Iranian Bank Collapse Highlights Need for Decentralized Finance


TEHRAN, Iran
 – Iran’s privately-owned Ayandeh Bank has officially declared bankruptcy after accumulating over $8 billion in losses and debt. The collapse impacts an estimated 42 million customers, whose accounts and assets are now being absorbed by the state-owned Bank Melli.

This event underscores the severe risks inherent in centralized, state-backed financial systems, where bank solvency relies heavily on government oversight and financial stability.

Is This What Bitcoin Was Designed to Solve?

The failure of Ayandeh Bank—a significant institution with millions of clients—is often cited by proponents of cryptocurrency as a textbook example of the kind of systemic risk that Bitcoin (BTC) and decentralized finance (DeFi) were created to address.
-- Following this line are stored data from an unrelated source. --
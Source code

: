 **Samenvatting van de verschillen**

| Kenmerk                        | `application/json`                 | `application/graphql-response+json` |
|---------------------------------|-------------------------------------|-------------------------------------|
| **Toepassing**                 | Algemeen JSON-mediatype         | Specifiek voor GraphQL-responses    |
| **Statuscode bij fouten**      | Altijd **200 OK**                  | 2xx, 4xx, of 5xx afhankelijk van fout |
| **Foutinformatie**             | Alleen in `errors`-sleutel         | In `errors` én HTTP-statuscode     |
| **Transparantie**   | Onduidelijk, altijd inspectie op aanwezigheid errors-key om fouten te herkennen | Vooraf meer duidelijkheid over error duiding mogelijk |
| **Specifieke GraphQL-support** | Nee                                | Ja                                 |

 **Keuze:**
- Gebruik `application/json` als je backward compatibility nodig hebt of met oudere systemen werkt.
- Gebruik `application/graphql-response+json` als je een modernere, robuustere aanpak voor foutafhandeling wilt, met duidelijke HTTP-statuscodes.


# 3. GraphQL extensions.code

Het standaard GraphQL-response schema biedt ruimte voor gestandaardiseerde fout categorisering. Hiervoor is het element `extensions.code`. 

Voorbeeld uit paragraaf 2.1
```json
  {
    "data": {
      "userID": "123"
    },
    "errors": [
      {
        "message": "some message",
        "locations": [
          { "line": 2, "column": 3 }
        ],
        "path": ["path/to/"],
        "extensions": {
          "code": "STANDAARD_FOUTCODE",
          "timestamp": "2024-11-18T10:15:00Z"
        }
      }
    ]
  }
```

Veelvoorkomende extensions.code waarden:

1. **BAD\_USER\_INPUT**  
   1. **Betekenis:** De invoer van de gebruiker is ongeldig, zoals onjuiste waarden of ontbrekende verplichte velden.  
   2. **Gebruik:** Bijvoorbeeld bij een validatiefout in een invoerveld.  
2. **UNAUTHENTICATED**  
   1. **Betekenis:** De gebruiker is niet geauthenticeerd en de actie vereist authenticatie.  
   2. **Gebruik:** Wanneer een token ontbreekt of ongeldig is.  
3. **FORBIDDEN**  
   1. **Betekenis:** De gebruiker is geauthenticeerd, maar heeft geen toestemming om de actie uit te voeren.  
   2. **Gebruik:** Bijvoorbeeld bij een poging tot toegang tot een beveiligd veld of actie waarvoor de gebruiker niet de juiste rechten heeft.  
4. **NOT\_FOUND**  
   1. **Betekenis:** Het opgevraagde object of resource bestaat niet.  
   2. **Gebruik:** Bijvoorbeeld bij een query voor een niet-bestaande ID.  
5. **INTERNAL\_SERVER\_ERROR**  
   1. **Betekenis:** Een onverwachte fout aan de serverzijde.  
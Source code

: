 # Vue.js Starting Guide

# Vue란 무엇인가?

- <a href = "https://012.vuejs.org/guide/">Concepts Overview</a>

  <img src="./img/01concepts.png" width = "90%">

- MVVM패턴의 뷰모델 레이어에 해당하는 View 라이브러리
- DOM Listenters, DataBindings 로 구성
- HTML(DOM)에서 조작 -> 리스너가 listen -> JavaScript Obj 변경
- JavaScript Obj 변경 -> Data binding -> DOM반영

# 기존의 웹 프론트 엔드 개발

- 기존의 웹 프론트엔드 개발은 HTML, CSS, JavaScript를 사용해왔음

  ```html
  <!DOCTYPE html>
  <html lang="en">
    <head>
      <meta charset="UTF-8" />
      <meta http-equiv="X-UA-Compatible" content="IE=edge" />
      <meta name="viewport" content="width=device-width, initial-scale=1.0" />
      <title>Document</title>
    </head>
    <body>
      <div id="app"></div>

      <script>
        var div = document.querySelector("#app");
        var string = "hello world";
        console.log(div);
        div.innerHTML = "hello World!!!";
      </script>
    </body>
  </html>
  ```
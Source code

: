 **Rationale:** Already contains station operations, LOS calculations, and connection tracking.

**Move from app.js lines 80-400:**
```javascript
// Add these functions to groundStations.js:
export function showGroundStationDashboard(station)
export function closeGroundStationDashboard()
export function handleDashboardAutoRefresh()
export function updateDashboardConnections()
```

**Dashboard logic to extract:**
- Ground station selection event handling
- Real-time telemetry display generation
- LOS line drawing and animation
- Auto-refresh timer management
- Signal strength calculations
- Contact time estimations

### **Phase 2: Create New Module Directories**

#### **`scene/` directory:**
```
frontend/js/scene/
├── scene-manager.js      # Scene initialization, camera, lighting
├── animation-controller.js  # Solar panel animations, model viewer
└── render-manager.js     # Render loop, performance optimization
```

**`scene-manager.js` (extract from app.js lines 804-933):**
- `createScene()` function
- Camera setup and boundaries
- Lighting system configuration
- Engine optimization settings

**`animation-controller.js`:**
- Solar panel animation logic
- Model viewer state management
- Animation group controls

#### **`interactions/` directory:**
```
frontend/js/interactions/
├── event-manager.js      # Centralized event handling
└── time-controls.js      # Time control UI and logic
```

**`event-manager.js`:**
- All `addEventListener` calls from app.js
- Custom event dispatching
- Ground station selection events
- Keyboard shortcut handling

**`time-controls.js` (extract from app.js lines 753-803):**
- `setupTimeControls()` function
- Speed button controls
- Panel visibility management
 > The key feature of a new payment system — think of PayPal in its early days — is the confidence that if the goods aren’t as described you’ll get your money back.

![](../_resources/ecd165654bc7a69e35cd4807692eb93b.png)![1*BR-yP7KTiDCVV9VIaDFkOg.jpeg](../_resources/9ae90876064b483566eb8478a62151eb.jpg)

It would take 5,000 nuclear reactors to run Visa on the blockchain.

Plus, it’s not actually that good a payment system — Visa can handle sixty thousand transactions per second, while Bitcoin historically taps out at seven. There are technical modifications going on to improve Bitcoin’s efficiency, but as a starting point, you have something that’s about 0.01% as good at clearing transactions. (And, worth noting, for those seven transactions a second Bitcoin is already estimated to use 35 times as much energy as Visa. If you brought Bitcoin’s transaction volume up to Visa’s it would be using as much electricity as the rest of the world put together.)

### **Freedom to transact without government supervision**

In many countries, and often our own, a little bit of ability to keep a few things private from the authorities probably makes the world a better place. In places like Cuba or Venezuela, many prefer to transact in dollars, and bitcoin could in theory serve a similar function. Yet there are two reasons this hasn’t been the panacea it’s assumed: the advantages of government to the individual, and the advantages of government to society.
Bitcoin's core design principles directly counter the vulnerabilities exposed by bank failures like this:

  • Trustless System: Traditional banking requires users to trust the bank, the regulators, and the government to manage funds responsibly and prevent insolvency. Bitcoin, however, operates on a decentralized public ledger (blockchain), removing the need for trust in any single central authority.

  • No Bailouts or Absorption: In a centralized system, when a bank fails, the state (or another bank) steps in to absorb the losses, often diluting value or imposing conditions on customer funds. Bitcoin has a finite supply and no central entity that can fail or be bailed out. Funds are protected by cryptographic security, not by a bank’s balance sheet.

  • Censorship Resistance: The collapse of a bank, especially in a state-controlled environment, can lead to the seizure, freezing, or restructuring of customer funds. Bitcoin transactions are permissionless and censorship-resistant, meaning a government or bank cannot unilaterally block access to funds.

  • Proof of Reserves (Transparency): Unlike opaque traditional banks, which can accumulate hidden debts, the integrity and supply of Bitcoin are fully transparent and verifiable by anyone at any time on the blockchain.

While Bitcoin has its own volatility challenges, its fundamental mechanism offers a clear alternative to a centralized system where mismanagement and excessive debt—culminating in an $8 billion collapse—can suddenly compromise the savings of tens of millions of people.